[PROBLEM STATEMENT]
Count the lines in the data below that include the word "size", then state the total and nothing besides.

(RECORDS FOR THE EXERCISE)

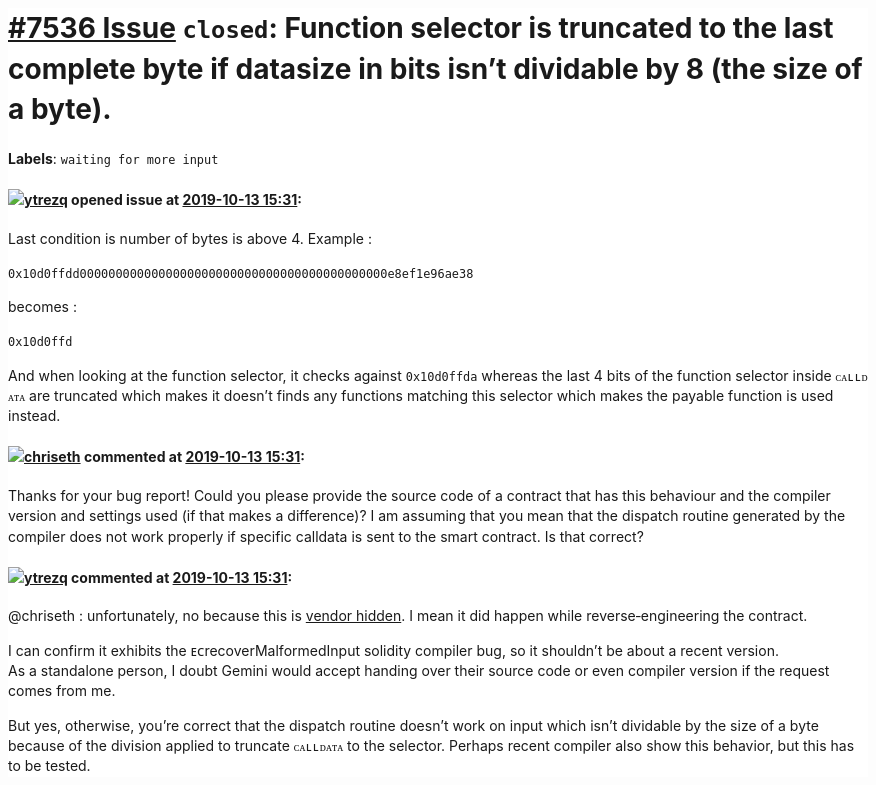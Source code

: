 # [\#7536 Issue](https://github.com/ethereum/solidity/issues/7536) `closed`: Function selector is truncated to the last complete byte if datasize in bits isn’t dividable by 8 (the size of a byte).
**Labels**: `waiting for more input`


#### <img src="https://avatars.githubusercontent.com/u/3824869?u=819b3aeb36ee7984a3346a2d8a05bf0d664fed4a&v=4" width="50">[ytrezq](https://github.com/ytrezq) opened issue at [2019-10-13 15:31](https://github.com/ethereum/solidity/issues/7536):

Last condition is number of bytes is above 4.
Example :

    0x10d0ffdd0000000000000000000000000000000000000000000e8ef1e96ae38
becomes :

    0x10d0ffd

And when looking at the function selector, it checks against `0x10d0ffda` whereas the last 4 bits of the function selector inside `ᴄᴀʟʟᴅᴀᴛᴀ` are truncated which makes it doesn’t finds any functions matching this selector which makes the payable function is used instead.

#### <img src="https://avatars.githubusercontent.com/u/9073706?v=4" width="50">[chriseth](https://github.com/chriseth) commented at [2019-10-13 15:31](https://github.com/ethereum/solidity/issues/7536#issuecomment-542178049):

Thanks for your bug report! Could you please provide the source code of a contract that has this behaviour and the compiler version and settings used (if that makes a difference)? I am assuming that you mean that the dispatch routine generated by the compiler does not work properly if specific calldata is sent to the smart contract. Is that correct?

#### <img src="https://avatars.githubusercontent.com/u/3824869?u=819b3aeb36ee7984a3346a2d8a05bf0d664fed4a&v=4" width="50">[ytrezq](https://github.com/ytrezq) commented at [2019-10-13 15:31](https://github.com/ethereum/solidity/issues/7536#issuecomment-542424359):

@chriseth : unfortunately, no because this is [vendor hidden](https://etherscan.io/address/0x61edcdf5bb737adffe5043706e7c5bb1f1a56eea#code). I mean it did happen while reverse‑engineering the contract.

I can confirm it exhibits the ᴇᴄrecoverMalformedInput solidity compiler bug, so it shouldn’t be about a recent version.  
As a standalone person, I doubt Gemini would accept handing over their source code or even compiler version if the request comes from me.

But yes, otherwise, you’re correct that the dispatch routine doesn’t work on input which isn’t dividable by the size of a byte because of the division applied to truncate `ᴄᴀʟʟᴅᴀᴛᴀ` to the selector. Perhaps recent compiler also show this behavior, but this has to be tested.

(End RECORDS FOR THE EXERCISE)

[ANSWER BOX]
2